[edit]
An Agentic Approach to Phenotype Mapping from Rare Disease Surveys
Proceedings of the Fifth Machine Learning for Health Symposium, PMLR 297:1253-1268, 2026.
Abstract
Rare disease patients worldwide often experience years-long diagnostic delays, in part due to fragmented and unstructured phenotypic information. Patient-reported surveys provide valuable insights but are typically unstructured and hard to integrate with structured data. We present GenOMA (Geneial Ontology Mapping Agent), a Large Language Model ({LLM}) agent built on the LangGraph framework and integrated with a Unified Medical Language System ({UMLS}) {API} for precise extraction and ontology mapping of phenotypic terms. Using a modular, node-based architecture for context-aware extraction, iterative refinement, candidate ranking, and semantic validation, GenOMA maps data to standardized Human Phenotype Ontology ({HPO}) codes without local ontology deployment.
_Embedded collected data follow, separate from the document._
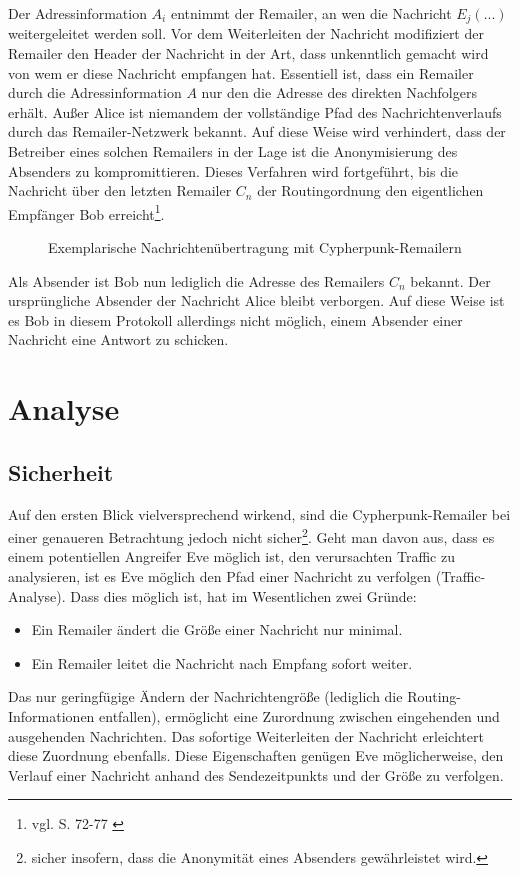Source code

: Der Adressinformation \(A_i\) entnimmt der Remailer, an wen die Nachricht \(E_j(...)\) weitergeleitet werden soll. Vor dem Weiterleiten der Nachricht modifiziert der Remailer den Header der Nachricht in der Art, dass unkenntlich gemacht wird von wem er diese Nachricht empfangen hat. Essentiell ist, dass ein Remailer durch die Adressinformation \(A\) nur den die Adresse des direkten Nachfolgers erhält. Außer Alice ist niemandem der vollständige Pfad des Nachrichtenverlaufs durch das Remailer-Netzwerk bekannt. Auf diese Weise wird verhindert, dass der Betreiber eines solchen Remailers in der Lage ist die Anonymisierung des Absenders zu kompromittieren. Dieses Verfahren wird fortgeführt, bis die Nachricht über den letzten Remailer \(C_n\) der Routingordnung den eigentlichen Empfänger Bob erreicht\footnote{vgl. S. 72-77 \cite{kubieziel2007anonym}}.

\begin{figure}
	\begin{center}
		\def\svgwidth{0.8 \linewidth}
		
		\caption{Exemplarische Nachrichtenübertragung mit Cypherpunk-Remailern}
	\end{center}
\end{figure}

Als Absender ist Bob nun lediglich die Adresse des Remailers \(C_n\) bekannt. Der ursprüngliche Absender der Nachricht Alice bleibt verborgen. Auf diese Weise ist es Bob in diesem Protokoll allerdings nicht möglich, einem Absender einer Nachricht eine Antwort zu schicken.

\section{Analyse}
\subsection{Sicherheit}
Auf den ersten Blick vielversprechend wirkend, sind die Cypherpunk-Remailer bei einer genaueren Betrachtung jedoch nicht sicher\footnote{sicher insofern, dass die Anonymität eines Absenders gewährleistet wird.}. Geht man davon aus, dass es einem potentiellen Angreifer Eve möglich ist, den verursachten Traffic zu analysieren, ist es Eve möglich den Pfad einer Nachricht zu verfolgen (Traffic-Analyse). Dass dies möglich ist, hat im Wesentlichen zwei Gründe: 
\begin{itemize}
\item Ein Remailer ändert die Größe einer Nachricht nur minimal.
\item Ein Remailer leitet die Nachricht nach Empfang sofort weiter.
\end{itemize} 
Das nur geringfügige Ändern der Nachrichtengröße (lediglich die Routing-Informationen entfallen), ermöglicht eine Zurordnung zwischen eingehenden und ausgehenden Nachrichten. Das sofortige Weiterleiten der Nachricht erleichtert diese Zuordnung ebenfalls. Diese Eigenschaften genügen Eve möglicherweise, den Verlauf einer Nachricht anhand des Sendezeitpunkts und der Größe zu verfolgen.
We evaluate GenOMA on the question fields of three rare disease surveys, mapping them to {HPO} terms, and compare its performance with other leading methods. On the Xia-Gibbs Syndrome ({XGS}) Registry, GenOMA achieved 0.92 accuracy, 0.94 precision, 0.97 recall, and 0.96 F1. On the Down Syndrome Phenotyping Acute Leukemia Study ({DS-PALS}) dataset, it obtained 0.92 accuracy, 0.93 precision, 0.98 recall, and 0.96 F1. Finally, on the GenomeConnect ({GC}) dataset, it obtained 0.91 accuracy, 0.91 precision, 1.0 recall, and 0.96 F1. In all tasks, GenOMA outperformed MetaMap, PhenoTagger, PhenoBERT, cTAKES, and {GPT-5}. These results show that GenOMA effectively converts unstructured survey data to structured phenotype information. To our knowledge, this is the first ontology mapping system specifically designed for patient-reported rare disease surveys, a critical but underexplored data modality.